%%

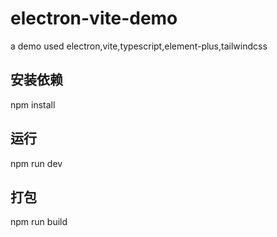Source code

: # electron-vite-demo
a demo used electron,vite,typescript,element-plus,tailwindcss
## 安装依赖
npm install
## 运行
npm run dev
## 打包
npm run build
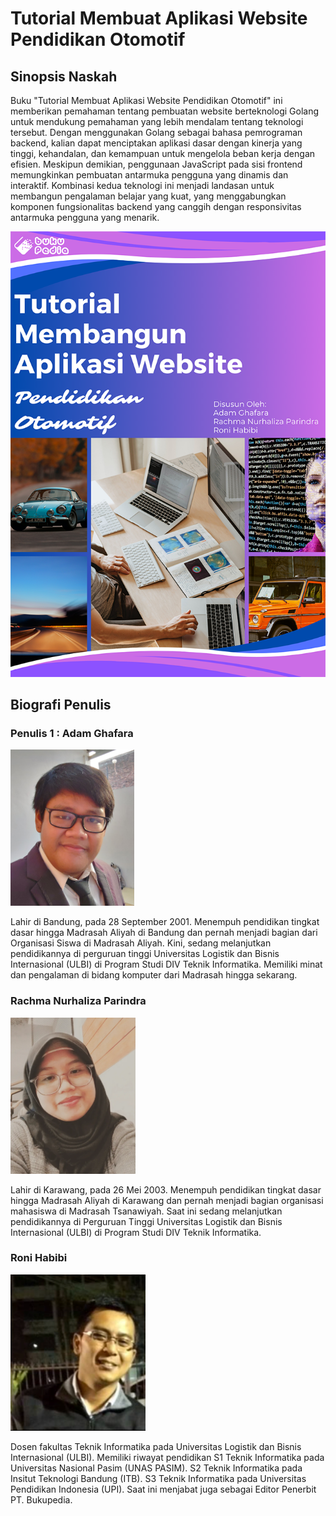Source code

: # Tutorial Membuat Aplikasi Website Pendidikan Otomotif

## Sinopsis Naskah

Buku "Tutorial Membuat Aplikasi Website Pendidikan Otomotif" ini memberikan pemahaman tentang pembuatan website berteknologi Golang untuk mendukung pemahaman yang lebih mendalam tentang teknologi tersebut. Dengan menggunakan Golang sebagai bahasa pemrograman backend, kalian dapat menciptakan aplikasi dasar dengan kinerja yang tinggi, kehandalan, dan kemampuan untuk mengelola beban kerja dengan efisien. Meskipun demikian, penggunaan JavaScript pada sisi frontend memungkinkan pembuatan antarmuka pengguna yang dinamis dan interaktif. Kombinasi kedua teknologi ini menjadi landasan untuk membangun pengalaman belajar yang kuat, yang menggabungkan komponen fungsionalitas backend yang canggih dengan responsivitas antarmuka pengguna yang menarik.

![Cover](./img/cover.png)

## Biografi Penulis 

### Penulis 1 : Adam Ghafara

<img src="./img/profile/Adam.JPG" height="250">

Lahir di Bandung, pada 28 September 2001. Menempuh pendidikan tingkat dasar hingga Madrasah Aliyah di Bandung dan pernah menjadi bagian dari Organisasi Siswa di Madrasah Aliyah. Kini, sedang melanjutkan pendidikannya di perguruan tinggi Universitas Logistik dan Bisnis Internasional (ULBI) di Program Studi DIV Teknik Informatika. Memiliki minat dan pengalaman di bidang komputer dari Madrasah hingga sekarang.

### Rachma Nurhaliza Parindra

<img src="./img/profile/Rahma.png" height="250">

Lahir di Karawang, pada 26 Mei 2003. Menempuh pendidikan tingkat dasar hingga Madrasah Aliyah di Karawang dan pernah menjadi bagian organisasi mahasiswa di Madrasah Tsanawiyah. Saat ini sedang melanjutkan pendidikannya di Perguruan Tinggi Universitas Logistik dan Bisnis Internasional (ULBI) di Program Studi DIV Teknik Informatika. 

### Roni Habibi

<img src="./img/profile/Pa Roni Habibie.png" height="250">

Dosen fakultas Teknik Informatika pada Universitas Logistik dan Bisnis Internasional (ULBI). Memiliki riwayat pendidikan S1 Teknik Informatika pada Universitas Nasional Pasim (UNAS PASIM). S2 Teknik Informatika pada Insitut Teknologi Bandung (ITB). S3 Teknik Informatika pada Universitas Pendidikan Indonesia (UPI). Saat ini menjabat juga sebagai Editor Penerbit PT. Bukupedia.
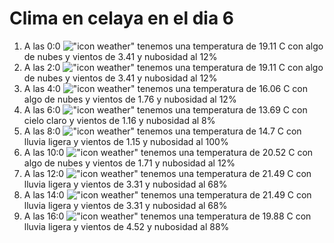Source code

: # Clima en celaya en el dia 6

1. A las 0:0 !["icon weather"](http://openweathermap.org/img/w/02n.png) tenemos una temperatura de 19.11 C con algo de nubes y  vientos de 3.41 y nubosidad al 12%
1. A las 2:0 !["icon weather"](http://openweathermap.org/img/w/02n.png) tenemos una temperatura de 19.11 C con algo de nubes y  vientos de 3.41 y nubosidad al 12%
1. A las 4:0 !["icon weather"](http://openweathermap.org/img/w/02n.png) tenemos una temperatura de 16.06 C con algo de nubes y  vientos de 1.76 y nubosidad al 12%
1. A las 6:0 !["icon weather"](http://openweathermap.org/img/w/02n.png) tenemos una temperatura de 13.69 C con cielo claro y  vientos de 1.16 y nubosidad al 8%
1. A las 8:0 !["icon weather"](http://openweathermap.org/img/w/10d.png) tenemos una temperatura de 14.7 C con lluvia ligera y  vientos de 1.15 y nubosidad al 100%
1. A las 10:0 !["icon weather"](http://openweathermap.org/img/w/02d.png) tenemos una temperatura de 20.52 C con algo de nubes y  vientos de 1.71 y nubosidad al 12%
1. A las 12:0 !["icon weather"](http://openweathermap.org/img/w/10d.png) tenemos una temperatura de 21.49 C con lluvia ligera y  vientos de 3.31 y nubosidad al 68%
1. A las 14:0 !["icon weather"](http://openweathermap.org/img/w/10d.png) tenemos una temperatura de 21.49 C con lluvia ligera y  vientos de 3.31 y nubosidad al 68%
1. A las 16:0 !["icon weather"](http://openweathermap.org/img/w/10d.png) tenemos una temperatura de 19.88 C con lluvia ligera y  vientos de 4.52 y nubosidad al 88%
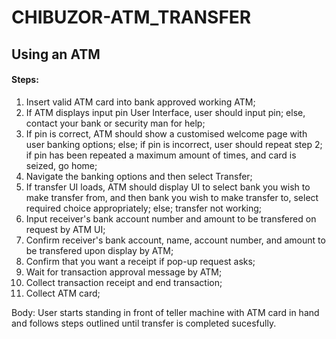# CHIBUZOR-ATM_TRANSFER

## Using an ATM

#### Steps:
1. Insert valid ATM card into bank approved working ATM;
2. If ATM displays input pin User Interface, user should input pin;
  else, contact your bank or security man for help;
3. If pin is correct, ATM should show a customised welcome page with user banking options;
  else; if pin is incorrect, user should repeat step 2;
        if pin has been repeated a maximum amount of times, and card is seized, go home;
4. Navigate the banking options and then select Transfer;
5. If transfer UI loads, ATM should display UI to select bank you wish to make transfer from, and then bank you wish to make transfer to, select required choice appropriately;
  else; transfer not working;
6. Input receiver's bank account number and amount to be transfered on request by ATM UI; 
7. Confirm receiver's bank account, name, account number, and amount to be transfered upon display by ATM;
8. Confirm that you want a receipt if pop-up request asks;
9. Wait for transaction approval message by ATM;
10. Collect transaction receipt and end transaction;
11. Collect ATM card;

Body:
User starts standing in front of teller machine with ATM card in hand and follows steps outlined until transfer is completed sucesfully.
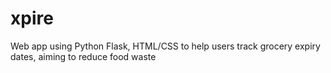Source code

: # xpire
Web app using Python Flask, HTML/CSS to help users track grocery expiry dates, aiming to reduce food waste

%%

### PROBLEM:
Please return only the lines from the top of the data through the line with "## Sinopsis Naskah", exactly as written, and drop every picture.

### EXERCISE RESULT:
Source code

: # electron-vite-demo
a demo used electron,vite,typescript,element-plus,tailwindcss
## 安装依赖
npm install
## 运行
npm run dev
## 打包
npm run build
Source code

: # Tutorial Membuat Aplikasi Website Pendidikan Otomotif

## Sinopsis Naskah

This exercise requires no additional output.